RNA and protein interactions play crucial roles in multiple biological processes, while these interactions are significantly influenced by the structures and sequences of protein and RNA molecules. A large class of long noncoding RNAs (lncRNAs) can bind and modulate the activity of chromatin proteins, and play roles in chromatin modifications. In this process, lncRNAs, e.g. the Xist, with specific structures can localize chromatin-remodeling complex, such as DNMT3a and possibly also EZH2, to specific target regions whereby stable epigenetic gene silencing can be initiated, or act as a scaffold, e.g. the Hotair, to bind more than two proteins with their modules and direct them to target loci. It is now apparently observed that many lncRNAs are the key regulators of transcriptional and translational output, in addition to other genetic and epigenetic regulators.
In this study, researchers at Wake Forest School of Medicine first performed an analysis of RNA-protein interacting complexes, and identified interface properties of sequences and structures, which reveal the diverse nature of the binding sites. With the observations, they built a three-step prediction model, namely RPI-Bind, for the identification of RNA-protein binding regions using the sequences and structures of both proteins and RNAs. The three steps include 1) the prediction of RNA binding regions on protein, 2) the prediction of protein binding regions on RNA, and 3) the prediction of interacting regions on both RNA and protein simultaneously, with the results from steps 1) and 2). Compared with existing methods, most of which employ only sequences, their model significantly improves the prediction accuracy at each of the three steps. Especially, this model outperforms the catRAPID by >20% at the 3rd step. All of these results indicate the importance of structures in RNA-protein interactions, and suggest that the RPI-Bind model is a powerful theoretical framework for studying RNA-protein interactions.

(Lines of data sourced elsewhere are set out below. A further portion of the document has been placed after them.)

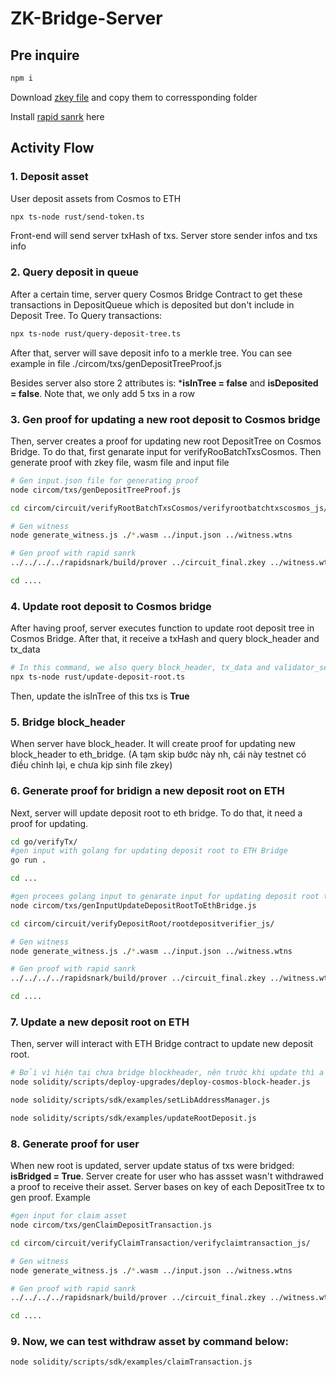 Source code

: 
# ZK-Bridge-Server
## Pre inquire
```bash
npm i
```

Download [zkey file](https://drive.google.com/file/d/1uZuEaCcZmhyCOMOnYJh5GZ7_pgR4SMlv/view?usp=sharing) and copy them to corressponding folder

Install [rapid sanrk](https://github.com/iden3/rapidsnark) here

## Activity Flow
### 1. Deposit asset
User deposit assets from Cosmos to ETH
```bash
npx ts-node rust/send-token.ts
```
Front-end will send server txHash of txs. Server store sender infos and txs info
### 2. Query deposit in queue
After a certain time, server query Cosmos Bridge Contract to get these transactions in DepositQueue which is deposited but don't include in Deposit Tree. To Query transactions:
```bash
npx ts-node rust/query-deposit-tree.ts
```
After that, server will save deposit info to a merkle tree. You can see example in file ./circom/txs/genDepositTreeProof.js

Besides server also store 2 attributes is: ***isInTree = false** and **isDeposited = false**. Note that, we only add 5 txs in a row

### 3. Gen proof for updating a new root deposit to Cosmos bridge
 Then, server creates a proof for updating new root DepositTree on Cosmos Bridge. To do that, first genarate input for verifyRooBatchTxsCosmos. Then generate proof with zkey file, wasm file and input file
```bash
# Gen input.json file for generating proof
node circom/txs/genDepositTreeProof.js

cd circom/circuit/verifyRootBatchTxsCosmos/verifyrootbatchtxscosmos_js/

# Gen witness
node generate_witness.js ./*.wasm ../input.json ../witness.wtns

# Gen proof with rapid sanrk
../../../../rapidsnark/build/prover ../circuit_final.zkey ../witness.wtns ../../../../resources/updateRootDepositToCosmosBridge/proof.json ../../../../resources/updateRootDepositToCosmosBridge/public.json

cd ....
```

### 4. Update root deposit to Cosmos bridge
After having proof, server executes function to update root deposit tree in Cosmos Bridge. After that, it receive a txHash and query block_header and tx_data
```bash
# In this command, we also query block_header, tx_data and validator_set after updating root
npx ts-node rust/update-deposit-root.ts
```
Then, update the isInTree of this txs is **True**

### 5. Bridge block_header
When server have block_header. It will create proof for updating new block_header to eth_bridge. (A tạm skip bước này nh, cái này testnet có điều chỉnh lại, e chưa kịp sinh file zkey)

### 6. Generate proof for bridign a new deposit root on ETH
Next, server will update deposit root to eth bridge. To do that, it need a proof for updating.
```bash
cd go/verifyTx/
#gen input with golang for updating deposit root to ETH Bridge
go run .

cd ...

#gen procees golang input to genarate input for updating deposit root to ETH Bridge
node circom/txs/genInputUpdateDepositRootToEthBridge.js

cd circom/circuit/verifyDepositRoot/rootdepositverifier_js/

# Gen witness
node generate_witness.js ./*.wasm ../input.json ../witness.wtns

# Gen proof with rapid sanrk
../../../../rapidsnark/build/prover ../circuit_final.zkey ../witness.wtns ../../../../resources/updateRootDepositToEthBridge/proof.json ../../../../resources/updateRootDepositToEthBridge/public.json

cd ....
```
### 7. Update a new deposit root on ETH
Then, server will interact with ETH Bridge contract to update new deposit root.
```bash
# Bởi vì hiện tại chưa bridge blockheader, nên trước khi update thì a chạy giúp e 2 cái lệnh này, nó deploy 1 cái block_header mới
node solidity/scripts/deploy-upgrades/deploy-cosmos-block-header.js

node solidity/scripts/sdk/examples/setLibAddressManager.js

node solidity/scripts/sdk/examples/updateRootDeposit.js
```

### 8. Generate proof for user
When new root is updated, server update status of txs were bridged: **isBridged =  True**.  Server create for  user who has assset wasn't withdrawed a proof to receive their asset. Server bases on key of each DepositTree tx to gen proof. Example

```bash
#gen input for claim asset
node circom/txs/genClaimDepositTransaction.js

cd circom/circuit/verifyClaimTransaction/verifyclaimtransaction_js/

# Gen witness
node generate_witness.js ./*.wasm ../input.json ../witness.wtns

# Gen proof with rapid sanrk
../../../../rapidsnark/build/prover ../circuit_final.zkey ../witness.wtns ../../../../resources/verifyClaimTransaction/proof.json ../../../../resources/verifyClaimTransaction/public.json

cd ....
```

### 9. Now, we can test withdraw asset by command below:
```bash
node solidity/scripts/sdk/examples/claimTransaction.js
```





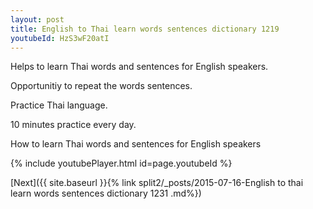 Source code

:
 ```yaml
---
layout: post
title: English to Thai learn words sentences dictionary 1219 
youtubeId: HzS3wF20atI
---
```

 
 
Helps to learn Thai words and sentences for English speakers.

Opportunitiy to repeat the words sentences. 

Practice Thai language. 
 
10 minutes practice every day. 
 
How to learn Thai words and sentences for English speakers 
 
{% include youtubePlayer.html id=page.youtubeId %}
 
 
[Next]({{ site.baseurl }}{% link  split2/_posts/2015-07-16-English to thai learn words sentences dictionary 1231 .md%})
 
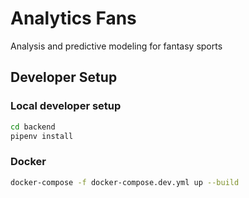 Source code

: # Analytics Fans

Analysis and predictive modeling for fantasy sports


## Developer Setup

### Local developer setup

```bash
cd backend
pipenv install
```

### Docker
```bash
docker-compose -f docker-compose.dev.yml up --build
``` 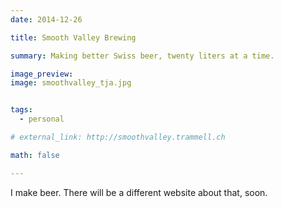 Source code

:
 ```yaml
---
date: 2014-12-26

title: Smooth Valley Brewing

summary: Making better Swiss beer, twenty liters at a time.

image_preview: 
image: smoothvalley_tja.jpg


tags: 
  - personal

# external_link: http://smoothvalley.trammell.ch

math: false

---
```


I make beer. There will be a different website about that, soon.

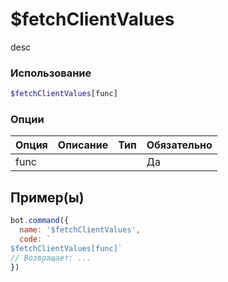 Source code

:# $fetchClientValues
desc
### Использование
```php
$fetchClientValues[func]
```

### Опции

| Опция | Описание | Тип | Обязательно |
|--------|-------------|------|----------|
| func |  |  | Да |  
## Пример(ы)

```javascript
bot.command({
  name: '$fetchClientValues',
  code: `
$fetchClientValues[func]`
// Возвращает: ...
})
``` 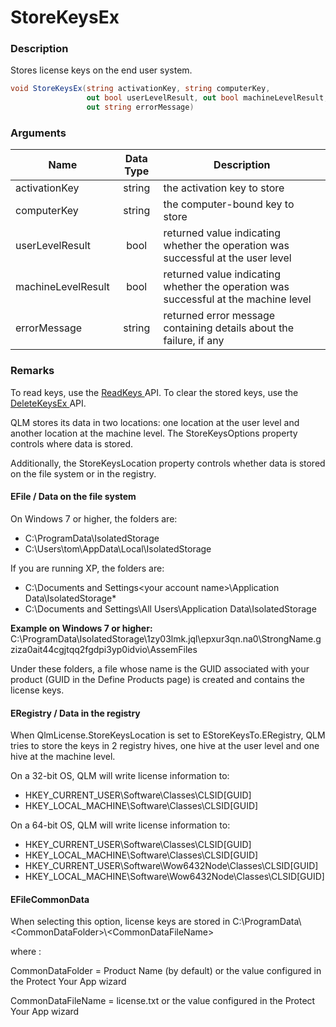 # StoreKeysEx

### Description

Stores license keys on the end user system.

```csharp
void StoreKeysEx(string activationKey, string computerKey, 
                 out bool userLevelResult, out bool machineLevelResult, 
                 out string errorMessage)
```

### Arguments

| Name               | Data Type | Description                                                                         |
| ------------------ | :-------: | ----------------------------------------------------------------------------------- |
| activationKey      |   string  | the activation key to store                                                         |
| computerKey        |   string  | the computer-bound key to store                                                     |
| userLevelResult    |    bool   | returned value indicating whether the operation was successful at the user level    |
| machineLevelResult |    bool   | returned value indicating whether the operation was successful at the machine level |
| errorMessage       |   string  | returned error message containing details about the failure, if any                 |

### Remarks

To read keys, use the [ReadKeys ](readkeys.md)API. To clear the stored keys, use the [DeleteKeysEx ](deletekeysex.md)API.

QLM stores its data in two locations: one location at the user level and another location at the machine level. The StoreKeysOptions property controls where data is stored.

Additionally, the StoreKeysLocation property controls whether data is stored on the file system or in the registry.

#### EFile / Data on the file system

On Windows 7 or higher, the folders are:

* C:\ProgramData\IsolatedStorage
* C:\Users\tom\AppData\Local\IsolatedStorage

If you are running XP, the folders are:

* C:\Documents and Settings\<your account name>\Application Data\IsolatedStorage\*
* C:\Documents and Settings\All Users\Application Data\IsolatedStorage

**Example on Windows 7 or higher:**\
C:\ProgramData\IsolatedStorage\1zy03lmk.jql\epxur3qn.na0\StrongName.gziza0ait44cgjtqq2fgdpi3yp0idvio\AssemFiles

Under these folders, a file whose name is the GUID associated with your product (GUID in the Define Products page) is created and contains the license keys.

#### ERegistry / Data in the registry

When QlmLicense.StoreKeysLocation is set to EStoreKeysTo.ERegistry, QLM tries to store the keys in 2 registry hives, one hive at the user level and one hive at the machine level.

On a 32-bit OS, QLM will write license information to:

* HKEY\_CURRENT\_USER\Software\Classes\CLSID\[GUID]
* HKEY\_LOCAL\_MACHINE\Software\Classes\CLSID\[GUID]

On a 64-bit OS, QLM will write license information to:

* HKEY\_CURRENT\_USER\Software\Classes\CLSID\[GUID]
* HKEY\_LOCAL\_MACHINE\Software\Classes\CLSID\[GUID]
* HKEY\_CURRENT\_USER\Software\Wow6432Node\Classes\CLSID\[GUID]
* HKEY\_LOCAL\_MACHINE\Software\Wow6432Node\Classes\CLSID\[GUID]

#### EFileCommonData

When selecting this option, license keys are stored in C:\ProgramData\\\<CommonDataFolder>\\\<CommonDataFileName>

where :

CommonDataFolder = Product Name (by default) or the value configured in the Protect Your App wizard

CommonDataFileName = license.txt or the value configured in the Protect Your App wizard
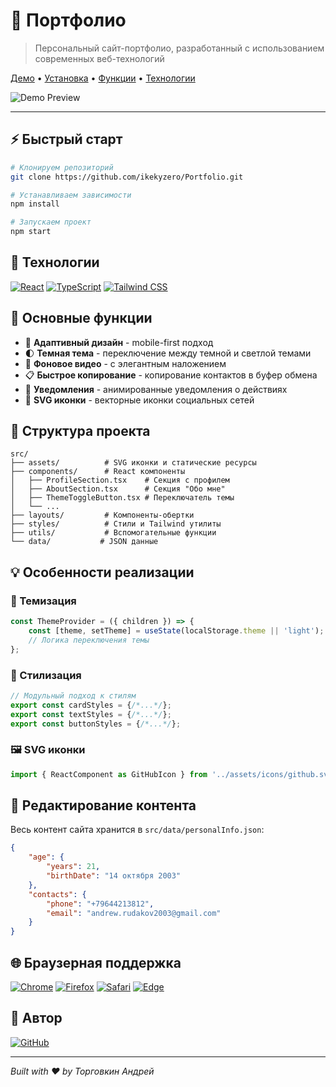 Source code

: # 🎨 Портфолио

> Персональный сайт-портфолио, разработанный с использованием современных веб-технологий

[Демо](https://ikekyzero.github.io/Portfolio/) • [Установка](#️-быстрый-старт) • [Функции](#-основные-функции) • [Технологии](#-технологии)

![Demo Preview]([https://ikekyzero.github.io/Portfolio/assets/readme-preview.JPG](https://ikekyzero.github.io/Portfolio/src/assets/readme-preview.JPG))

---

## ⚡️ Быстрый старт

```bash
# Клонируем репозиторий
git clone https://github.com/ikekyzero/Portfolio.git

# Устанавливаем зависимости
npm install

# Запускаем проект
npm start
```

## 🚀 Технологии

[![React](https://img.shields.io/badge/React-20232A?style=for-the-badge&logo=react&logoColor=61DAFB)](https://reactjs.org/)
[![TypeScript](https://img.shields.io/badge/TypeScript-007ACC?style=for-the-badge&logo=typescript&logoColor=white)](https://www.typescriptlang.org/)
[![Tailwind CSS](https://img.shields.io/badge/Tailwind_CSS-38B2AC?style=for-the-badge&logo=tailwind-css&logoColor=white)](https://tailwindcss.com/)

## 🎯 Основные функции

- 📱 **Адаптивный дизайн** - mobile-first подход
- 🌓 **Темная тема** - переключение между темной и светлой темами
- 🎥 **Фоновое видео** - с элегантным наложением
- 📋 **Быстрое копирование** - копирование контактов в буфер обмена
- 🔔 **Уведомления** - анимированные уведомления о действиях
- 🎨 **SVG иконки** - векторные иконки социальных сетей

## 📁 Структура проекта

```
src/
├── assets/          # SVG иконки и статические ресурсы
├── components/      # React компоненты
│   ├── ProfileSection.tsx    # Секция с профилем
│   ├── AboutSection.tsx      # Секция "Обо мне"
│   ├── ThemeToggleButton.tsx # Переключатель темы
│   └── ...
├── layouts/         # Компоненты-обертки
├── styles/          # Стили и Tailwind утилиты
├── utils/           # Вспомогательные функции
└── data/           # JSON данные
```

## 💡 Особенности реализации

### 🎨 Темизация

```typescript
const ThemeProvider = ({ children }) => {
    const [theme, setTheme] = useState(localStorage.theme || 'light');
    // Логика переключения темы
};
```

### 🎯 Стилизация

```typescript
// Модульный подход к стилям
export const cardStyles = {/*...*/};
export const textStyles = {/*...*/};
export const buttonStyles = {/*...*/};
```

### 🖼 SVG иконки

```typescript
import { ReactComponent as GitHubIcon } from '../assets/icons/github.svg';
```

## 📝 Редактирование контента

Весь контент сайта хранится в `src/data/personalInfo.json`:

```json
{
    "age": {
        "years": 21,
        "birthDate": "14 октября 2003"
    },
    "contacts": {
        "phone": "+79644213812",
        "email": "andrew.rudakov2003@gmail.com"
    }
}
```

## 🌐 Браузерная поддержка

[![Chrome](https://img.shields.io/badge/Chrome-Latest_2-success?style=flat-square&logo=google-chrome&logoColor=white)](https://www.google.com/chrome/)
[![Firefox](https://img.shields.io/badge/Firefox-Latest_2-success?style=flat-square&logo=firefox&logoColor=white)](https://www.mozilla.org/firefox/)
[![Safari](https://img.shields.io/badge/Safari-Latest_2-success?style=flat-square&logo=safari&logoColor=white)](https://www.apple.com/safari/)
[![Edge](https://img.shields.io/badge/Edge-Latest_2-success?style=flat-square&logo=microsoft-edge&logoColor=white)](https://www.microsoft.com/edge)

## 👤 Автор

[![GitHub](https://img.shields.io/badge/GitHub-Торговкин_Андрей-black?style=for-the-badge&logo=github)](https://github.com/ikekyzero)

---

_Built with ❤️ by Торговкин Андрей_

The step-wise work flow of the RPI-Bind prediction method
The whole work flow consists of two steps: training classification models and the applications. The model training process includes various processes, such as construction of the training dataset, feature extraction from sequences and structures in the training data set and development of ‘RPI-Bind’ method, consisting of three models. The developed models were then applied to solve three problems, including 1) the prediction of RNA binding regions on protein, 2) the prediction of protein binding regions on RNA, and 3) the prediction of interacting regions onboth RNA and protein simultaneously.